Станиславский
Шрифт:
Исполнительница роли феи Раутенделейн, Мария Федоровна Андреева, вспоминает работу режиссера Станиславского:
«Ведь это он придумал декорации нагроможденных скал с небольшим отверстием каменного колодца на первом плане, зловещую пещеру колдуньи Виттихи в расщелине скалы, какие-то клубки змей, похожие на кусты низкорослых растений, и лоток из-под колосников прямо на сцену, по которому с грохотом вместе со скатывающимися камнями летит вниз, сорвавшись с вершины горы, Генрих…
Он придумал незабываемую фигуру водяного Брекекекса: большая жаба серо-зеленого цвета с лягушачьим и в то же время человечьим лицом. Эту роль великолепно исполнял А. А. Санин. Чрезвычайно остроумно Константин Сергеевич спрятал своего Брекекекса в колодец, ни разу не показывая его публике во весь рост.
Как хорош был Леший, не то фавн, не то козел, весь обросший клочьями темно-коричневой шерсти,
Чтобы скрыть человеческие фигуры эльфов, Константин Сергеевич придумал для наших молоденьких артисток такой трюк. Неожиданно среди камней со скалы свешивалась головка, в расщелине появлялось другое прелестное личико, свешивалась прядь волос, — казалось, что их очень много. Они тихонько перекликались, нежными высокими голосами говорили друг другу: „Бальдер умер… Бальдер умер…“ И казалось, что это поет ветер, звенит струна, звучит какая-то мелодия, странная и загадочная, печальная-печальная.

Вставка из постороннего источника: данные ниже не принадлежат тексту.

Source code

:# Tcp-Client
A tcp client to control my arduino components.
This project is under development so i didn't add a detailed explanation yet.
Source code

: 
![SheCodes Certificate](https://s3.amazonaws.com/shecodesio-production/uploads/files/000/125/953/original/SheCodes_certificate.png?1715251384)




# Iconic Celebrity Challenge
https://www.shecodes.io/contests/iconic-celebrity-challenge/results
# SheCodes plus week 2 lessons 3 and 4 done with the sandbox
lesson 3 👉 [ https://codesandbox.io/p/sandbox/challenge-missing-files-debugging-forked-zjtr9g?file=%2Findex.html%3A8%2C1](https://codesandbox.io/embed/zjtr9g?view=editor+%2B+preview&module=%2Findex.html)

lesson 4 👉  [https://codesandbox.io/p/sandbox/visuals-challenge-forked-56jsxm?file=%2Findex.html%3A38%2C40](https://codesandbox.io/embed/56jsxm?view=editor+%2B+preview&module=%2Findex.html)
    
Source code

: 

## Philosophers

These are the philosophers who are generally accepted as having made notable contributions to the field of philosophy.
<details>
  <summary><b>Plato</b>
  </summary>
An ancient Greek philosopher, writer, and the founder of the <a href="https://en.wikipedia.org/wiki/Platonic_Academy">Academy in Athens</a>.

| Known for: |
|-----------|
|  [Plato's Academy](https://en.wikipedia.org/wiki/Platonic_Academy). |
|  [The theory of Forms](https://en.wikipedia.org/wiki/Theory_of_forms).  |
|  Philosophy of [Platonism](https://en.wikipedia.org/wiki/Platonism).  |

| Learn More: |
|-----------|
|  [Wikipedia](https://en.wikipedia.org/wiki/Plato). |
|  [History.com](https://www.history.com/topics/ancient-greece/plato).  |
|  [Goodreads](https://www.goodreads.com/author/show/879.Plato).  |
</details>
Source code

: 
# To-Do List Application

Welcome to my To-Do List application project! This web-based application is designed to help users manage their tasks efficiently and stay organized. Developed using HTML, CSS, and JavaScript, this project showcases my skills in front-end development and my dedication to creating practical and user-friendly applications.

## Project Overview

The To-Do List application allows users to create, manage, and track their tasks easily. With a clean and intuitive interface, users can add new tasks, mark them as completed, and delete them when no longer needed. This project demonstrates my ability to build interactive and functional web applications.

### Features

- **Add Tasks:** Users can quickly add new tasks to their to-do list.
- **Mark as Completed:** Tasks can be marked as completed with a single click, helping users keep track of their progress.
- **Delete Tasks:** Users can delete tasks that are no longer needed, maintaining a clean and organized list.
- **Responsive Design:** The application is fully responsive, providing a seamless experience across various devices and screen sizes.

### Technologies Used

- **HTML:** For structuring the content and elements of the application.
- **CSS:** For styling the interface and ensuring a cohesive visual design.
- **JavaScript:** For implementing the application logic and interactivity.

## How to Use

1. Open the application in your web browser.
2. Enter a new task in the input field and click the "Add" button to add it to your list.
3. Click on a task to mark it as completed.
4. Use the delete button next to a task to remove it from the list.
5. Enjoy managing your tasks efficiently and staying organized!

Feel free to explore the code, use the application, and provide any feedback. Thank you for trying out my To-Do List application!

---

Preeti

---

Внезапно, окутанное прозрачным серым флером, на авансцену вылетает что-то легкое и неясное, как из облака выглядывает тонкое худенькое личико с большими глазами, развеваются длинные светлые волосы — это эльф М. П. Лилина. Она не то поет, не то тихо плачет: „Я спустилась на тонкой паутинке“, и вы верите, что спустилась она на паутинке, так она невесома и прозрачна. И снова плачут, сообщая миру о смерти Бальдера, эльфы в горах».
Актриса восхищенно вспоминает, какой парик сделал ей Яков Иванович Гремиславский, какой костюм сшили по указаниям Константина Сергеевича — длинные золотые волосы не вились, а чуть волнились, смешивались с легкими лентами, голубоватыми, розоватыми, зеленоватыми, которые переливались, как водяные струи. О своем исполнении она не говорит — об «истинной фее» пишут критики, о ней вспомнит Станиславский через много лет. Исполнительница роли Раутенделейн входит в удивительный ансамбль духов, слитых с природой, словно рожденных лунным светом и туманом, окутывающим горы.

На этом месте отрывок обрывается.